[Stored data]
-- -- --

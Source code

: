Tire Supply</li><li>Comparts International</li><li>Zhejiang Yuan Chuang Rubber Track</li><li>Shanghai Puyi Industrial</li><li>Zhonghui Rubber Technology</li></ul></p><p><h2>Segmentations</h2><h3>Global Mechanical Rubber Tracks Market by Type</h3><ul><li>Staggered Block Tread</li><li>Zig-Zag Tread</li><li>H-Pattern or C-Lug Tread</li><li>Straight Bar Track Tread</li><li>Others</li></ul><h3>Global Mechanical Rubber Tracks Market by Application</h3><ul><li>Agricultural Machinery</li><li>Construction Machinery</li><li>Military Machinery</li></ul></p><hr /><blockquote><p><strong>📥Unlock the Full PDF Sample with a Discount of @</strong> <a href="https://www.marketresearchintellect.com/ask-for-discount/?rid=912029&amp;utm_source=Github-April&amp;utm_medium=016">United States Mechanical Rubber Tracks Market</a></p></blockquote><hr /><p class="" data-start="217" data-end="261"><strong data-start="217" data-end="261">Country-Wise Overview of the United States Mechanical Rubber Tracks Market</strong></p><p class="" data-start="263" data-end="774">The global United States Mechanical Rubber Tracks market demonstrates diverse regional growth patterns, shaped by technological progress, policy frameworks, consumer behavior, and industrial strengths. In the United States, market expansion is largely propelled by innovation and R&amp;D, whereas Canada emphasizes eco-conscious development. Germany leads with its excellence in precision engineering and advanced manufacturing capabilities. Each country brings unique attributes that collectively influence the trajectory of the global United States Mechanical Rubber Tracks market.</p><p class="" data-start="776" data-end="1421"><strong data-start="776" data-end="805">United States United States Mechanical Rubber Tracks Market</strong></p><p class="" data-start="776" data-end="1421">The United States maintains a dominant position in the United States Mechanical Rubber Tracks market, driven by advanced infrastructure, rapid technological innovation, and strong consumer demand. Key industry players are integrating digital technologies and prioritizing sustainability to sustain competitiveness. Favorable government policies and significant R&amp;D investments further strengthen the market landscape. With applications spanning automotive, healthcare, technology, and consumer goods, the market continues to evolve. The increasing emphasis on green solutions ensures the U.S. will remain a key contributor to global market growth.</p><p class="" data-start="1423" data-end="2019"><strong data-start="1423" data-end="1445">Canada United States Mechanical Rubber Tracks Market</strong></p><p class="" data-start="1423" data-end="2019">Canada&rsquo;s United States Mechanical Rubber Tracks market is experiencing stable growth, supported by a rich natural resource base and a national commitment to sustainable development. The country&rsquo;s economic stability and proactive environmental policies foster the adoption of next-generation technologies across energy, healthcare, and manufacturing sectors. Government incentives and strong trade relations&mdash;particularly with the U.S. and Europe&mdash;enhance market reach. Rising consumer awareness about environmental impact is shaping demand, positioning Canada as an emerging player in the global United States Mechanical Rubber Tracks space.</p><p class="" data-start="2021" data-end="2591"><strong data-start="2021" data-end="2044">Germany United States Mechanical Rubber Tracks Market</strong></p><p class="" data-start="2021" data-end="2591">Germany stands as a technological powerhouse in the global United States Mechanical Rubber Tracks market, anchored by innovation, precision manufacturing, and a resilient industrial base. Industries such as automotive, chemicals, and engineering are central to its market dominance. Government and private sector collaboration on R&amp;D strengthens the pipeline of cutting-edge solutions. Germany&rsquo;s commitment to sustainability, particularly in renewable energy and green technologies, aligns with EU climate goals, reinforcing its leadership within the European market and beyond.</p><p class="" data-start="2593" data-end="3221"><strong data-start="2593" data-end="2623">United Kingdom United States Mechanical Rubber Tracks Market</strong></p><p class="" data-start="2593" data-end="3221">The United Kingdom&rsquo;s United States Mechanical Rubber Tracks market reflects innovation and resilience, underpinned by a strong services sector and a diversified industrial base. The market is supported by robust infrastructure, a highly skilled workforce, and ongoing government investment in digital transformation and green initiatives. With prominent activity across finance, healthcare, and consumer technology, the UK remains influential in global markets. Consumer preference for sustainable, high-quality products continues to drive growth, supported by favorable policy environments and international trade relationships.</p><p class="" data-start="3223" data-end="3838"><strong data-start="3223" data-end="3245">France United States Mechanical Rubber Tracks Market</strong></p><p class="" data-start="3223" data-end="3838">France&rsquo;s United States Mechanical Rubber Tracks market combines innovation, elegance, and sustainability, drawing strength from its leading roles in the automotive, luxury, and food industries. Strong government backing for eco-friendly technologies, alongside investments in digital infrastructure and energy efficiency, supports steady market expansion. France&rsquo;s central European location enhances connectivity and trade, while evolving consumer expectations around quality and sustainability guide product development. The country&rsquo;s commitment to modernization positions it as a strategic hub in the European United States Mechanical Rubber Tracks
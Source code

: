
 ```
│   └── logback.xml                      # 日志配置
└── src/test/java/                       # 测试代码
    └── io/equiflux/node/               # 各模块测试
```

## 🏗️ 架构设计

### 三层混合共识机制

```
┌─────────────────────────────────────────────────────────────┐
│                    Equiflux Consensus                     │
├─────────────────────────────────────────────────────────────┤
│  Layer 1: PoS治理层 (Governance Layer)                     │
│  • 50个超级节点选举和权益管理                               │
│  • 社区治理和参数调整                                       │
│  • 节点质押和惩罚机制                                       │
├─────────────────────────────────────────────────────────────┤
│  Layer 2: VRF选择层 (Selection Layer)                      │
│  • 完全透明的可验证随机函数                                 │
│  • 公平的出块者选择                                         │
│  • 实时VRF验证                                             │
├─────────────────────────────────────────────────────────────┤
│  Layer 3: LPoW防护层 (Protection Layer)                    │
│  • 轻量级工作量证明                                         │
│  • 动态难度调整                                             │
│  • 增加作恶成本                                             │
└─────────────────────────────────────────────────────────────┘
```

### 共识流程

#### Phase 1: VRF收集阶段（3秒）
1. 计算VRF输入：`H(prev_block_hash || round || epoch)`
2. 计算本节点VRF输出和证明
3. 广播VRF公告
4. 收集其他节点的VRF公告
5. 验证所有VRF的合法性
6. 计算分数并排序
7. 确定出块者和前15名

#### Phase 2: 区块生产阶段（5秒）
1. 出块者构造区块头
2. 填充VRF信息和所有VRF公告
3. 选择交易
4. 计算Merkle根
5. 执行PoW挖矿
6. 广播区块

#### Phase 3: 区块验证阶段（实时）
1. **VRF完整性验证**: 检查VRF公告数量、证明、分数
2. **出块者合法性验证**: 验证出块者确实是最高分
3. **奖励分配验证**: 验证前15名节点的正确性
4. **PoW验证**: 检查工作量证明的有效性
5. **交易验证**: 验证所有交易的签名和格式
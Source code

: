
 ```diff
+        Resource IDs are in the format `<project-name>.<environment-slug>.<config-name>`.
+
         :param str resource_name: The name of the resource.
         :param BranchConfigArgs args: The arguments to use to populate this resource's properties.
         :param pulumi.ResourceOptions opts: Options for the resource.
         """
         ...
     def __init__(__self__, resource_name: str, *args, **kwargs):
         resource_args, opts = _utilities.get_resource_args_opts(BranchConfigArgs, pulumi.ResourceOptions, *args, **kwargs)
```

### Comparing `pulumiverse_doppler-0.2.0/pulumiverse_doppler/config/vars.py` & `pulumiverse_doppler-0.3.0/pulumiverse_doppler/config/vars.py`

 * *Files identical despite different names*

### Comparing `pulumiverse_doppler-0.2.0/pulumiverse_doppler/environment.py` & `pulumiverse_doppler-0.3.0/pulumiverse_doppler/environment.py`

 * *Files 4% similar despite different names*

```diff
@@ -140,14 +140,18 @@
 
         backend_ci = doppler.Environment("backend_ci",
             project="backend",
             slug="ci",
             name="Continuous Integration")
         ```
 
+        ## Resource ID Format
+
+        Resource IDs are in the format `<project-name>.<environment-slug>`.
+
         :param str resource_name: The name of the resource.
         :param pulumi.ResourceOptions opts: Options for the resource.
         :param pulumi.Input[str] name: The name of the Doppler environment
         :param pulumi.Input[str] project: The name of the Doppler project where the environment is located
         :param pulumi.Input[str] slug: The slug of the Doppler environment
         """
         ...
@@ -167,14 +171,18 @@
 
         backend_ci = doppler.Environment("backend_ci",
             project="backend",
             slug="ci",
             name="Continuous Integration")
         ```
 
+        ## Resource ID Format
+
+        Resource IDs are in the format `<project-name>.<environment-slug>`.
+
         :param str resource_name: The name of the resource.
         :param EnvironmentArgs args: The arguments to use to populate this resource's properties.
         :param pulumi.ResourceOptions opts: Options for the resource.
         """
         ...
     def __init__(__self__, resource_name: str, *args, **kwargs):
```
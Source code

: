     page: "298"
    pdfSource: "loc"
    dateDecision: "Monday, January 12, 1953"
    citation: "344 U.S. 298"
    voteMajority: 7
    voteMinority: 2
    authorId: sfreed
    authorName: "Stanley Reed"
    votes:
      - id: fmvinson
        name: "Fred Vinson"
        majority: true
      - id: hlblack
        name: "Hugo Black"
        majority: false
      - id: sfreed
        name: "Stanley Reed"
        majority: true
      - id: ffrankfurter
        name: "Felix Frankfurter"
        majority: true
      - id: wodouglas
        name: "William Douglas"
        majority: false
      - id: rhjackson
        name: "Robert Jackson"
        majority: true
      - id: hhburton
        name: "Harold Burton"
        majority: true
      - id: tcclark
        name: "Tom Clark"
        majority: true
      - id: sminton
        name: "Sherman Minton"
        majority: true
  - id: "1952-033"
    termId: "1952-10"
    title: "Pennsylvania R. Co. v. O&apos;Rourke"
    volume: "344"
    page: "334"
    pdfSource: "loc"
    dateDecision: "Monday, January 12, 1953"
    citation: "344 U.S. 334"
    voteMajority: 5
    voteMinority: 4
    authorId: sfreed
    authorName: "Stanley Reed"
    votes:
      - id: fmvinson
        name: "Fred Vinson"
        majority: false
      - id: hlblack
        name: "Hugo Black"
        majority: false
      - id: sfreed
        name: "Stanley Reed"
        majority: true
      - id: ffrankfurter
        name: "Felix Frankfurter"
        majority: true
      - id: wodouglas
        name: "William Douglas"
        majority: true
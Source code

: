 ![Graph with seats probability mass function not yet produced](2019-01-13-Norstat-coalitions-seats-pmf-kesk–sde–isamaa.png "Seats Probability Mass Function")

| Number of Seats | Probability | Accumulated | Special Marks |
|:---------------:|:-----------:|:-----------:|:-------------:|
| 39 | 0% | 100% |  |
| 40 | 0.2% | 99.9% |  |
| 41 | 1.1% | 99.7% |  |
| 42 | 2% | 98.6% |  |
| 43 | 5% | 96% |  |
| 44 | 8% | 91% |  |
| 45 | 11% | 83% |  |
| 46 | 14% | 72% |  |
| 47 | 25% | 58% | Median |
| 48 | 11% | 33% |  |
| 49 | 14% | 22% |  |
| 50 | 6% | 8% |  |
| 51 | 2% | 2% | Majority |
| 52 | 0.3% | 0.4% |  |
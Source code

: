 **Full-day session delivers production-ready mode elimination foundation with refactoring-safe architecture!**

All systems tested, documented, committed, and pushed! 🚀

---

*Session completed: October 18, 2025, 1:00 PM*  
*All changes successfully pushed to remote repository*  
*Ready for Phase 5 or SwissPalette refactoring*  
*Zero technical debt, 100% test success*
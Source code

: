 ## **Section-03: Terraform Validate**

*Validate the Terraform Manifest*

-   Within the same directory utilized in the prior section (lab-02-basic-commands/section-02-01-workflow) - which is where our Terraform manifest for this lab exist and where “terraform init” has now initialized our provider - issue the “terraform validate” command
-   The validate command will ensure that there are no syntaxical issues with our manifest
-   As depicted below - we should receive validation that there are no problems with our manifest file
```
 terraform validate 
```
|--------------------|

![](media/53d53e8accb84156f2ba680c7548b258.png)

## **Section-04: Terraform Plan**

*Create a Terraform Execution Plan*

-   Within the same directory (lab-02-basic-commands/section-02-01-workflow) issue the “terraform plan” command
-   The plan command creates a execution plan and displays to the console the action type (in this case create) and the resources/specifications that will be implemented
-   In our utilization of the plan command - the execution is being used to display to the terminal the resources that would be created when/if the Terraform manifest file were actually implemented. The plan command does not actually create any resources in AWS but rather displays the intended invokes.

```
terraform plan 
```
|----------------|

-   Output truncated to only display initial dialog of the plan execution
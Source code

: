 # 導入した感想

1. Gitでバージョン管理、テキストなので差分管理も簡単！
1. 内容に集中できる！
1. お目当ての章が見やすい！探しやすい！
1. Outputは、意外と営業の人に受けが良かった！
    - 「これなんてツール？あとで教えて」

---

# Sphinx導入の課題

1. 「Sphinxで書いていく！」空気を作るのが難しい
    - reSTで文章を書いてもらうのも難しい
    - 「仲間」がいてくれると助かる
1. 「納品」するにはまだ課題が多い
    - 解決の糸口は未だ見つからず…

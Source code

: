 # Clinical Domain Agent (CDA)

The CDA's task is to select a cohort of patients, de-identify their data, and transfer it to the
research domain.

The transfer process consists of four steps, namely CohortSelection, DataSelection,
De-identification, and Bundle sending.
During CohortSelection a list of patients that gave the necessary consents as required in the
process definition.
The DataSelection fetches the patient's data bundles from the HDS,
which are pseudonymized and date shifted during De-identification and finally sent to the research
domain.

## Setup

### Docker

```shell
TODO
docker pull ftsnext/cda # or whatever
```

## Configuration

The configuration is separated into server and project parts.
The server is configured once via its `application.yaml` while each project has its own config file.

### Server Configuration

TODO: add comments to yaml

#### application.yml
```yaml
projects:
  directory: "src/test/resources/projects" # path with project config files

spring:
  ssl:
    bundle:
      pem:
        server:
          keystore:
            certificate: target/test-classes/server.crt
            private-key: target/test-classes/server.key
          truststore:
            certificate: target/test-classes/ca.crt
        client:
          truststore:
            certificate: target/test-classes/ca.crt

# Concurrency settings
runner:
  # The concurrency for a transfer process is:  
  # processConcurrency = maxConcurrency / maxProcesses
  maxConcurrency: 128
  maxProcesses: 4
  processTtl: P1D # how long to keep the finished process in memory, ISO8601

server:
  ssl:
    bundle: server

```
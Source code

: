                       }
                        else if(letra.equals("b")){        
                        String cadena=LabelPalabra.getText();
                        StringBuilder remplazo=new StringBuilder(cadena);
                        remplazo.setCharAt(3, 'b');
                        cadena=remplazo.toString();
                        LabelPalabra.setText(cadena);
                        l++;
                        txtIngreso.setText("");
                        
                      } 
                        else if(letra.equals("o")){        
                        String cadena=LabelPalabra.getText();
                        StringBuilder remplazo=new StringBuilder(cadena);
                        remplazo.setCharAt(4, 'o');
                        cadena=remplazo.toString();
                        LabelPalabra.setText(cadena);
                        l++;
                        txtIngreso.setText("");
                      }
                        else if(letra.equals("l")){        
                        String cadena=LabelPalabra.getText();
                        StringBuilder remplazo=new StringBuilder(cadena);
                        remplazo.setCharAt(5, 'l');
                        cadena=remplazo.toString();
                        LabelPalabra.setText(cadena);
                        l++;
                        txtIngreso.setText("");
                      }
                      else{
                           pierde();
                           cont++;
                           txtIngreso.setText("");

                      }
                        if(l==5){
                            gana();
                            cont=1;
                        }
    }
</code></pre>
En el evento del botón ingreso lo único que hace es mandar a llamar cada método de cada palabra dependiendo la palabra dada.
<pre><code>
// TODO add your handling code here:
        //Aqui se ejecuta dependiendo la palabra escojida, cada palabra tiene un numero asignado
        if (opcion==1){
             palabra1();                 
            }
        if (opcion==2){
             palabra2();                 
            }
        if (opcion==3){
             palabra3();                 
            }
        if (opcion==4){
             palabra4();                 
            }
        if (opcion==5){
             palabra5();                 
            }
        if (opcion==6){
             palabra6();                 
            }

-- -- --

» ACTIVITY: Copy each line above containing the string "commands".

» ANSWER TO THIS TASK:
-   Within the same directory utilized in the prior section (lab-02-basic-commands/section-02-01-workflow) - which is where our Terraform manifest for this lab exist and where “terraform init” has now initialized our provider - issue the “terraform validate” command
-   Within the same directory (lab-02-basic-commands/section-02-01-workflow) issue the “terraform plan” command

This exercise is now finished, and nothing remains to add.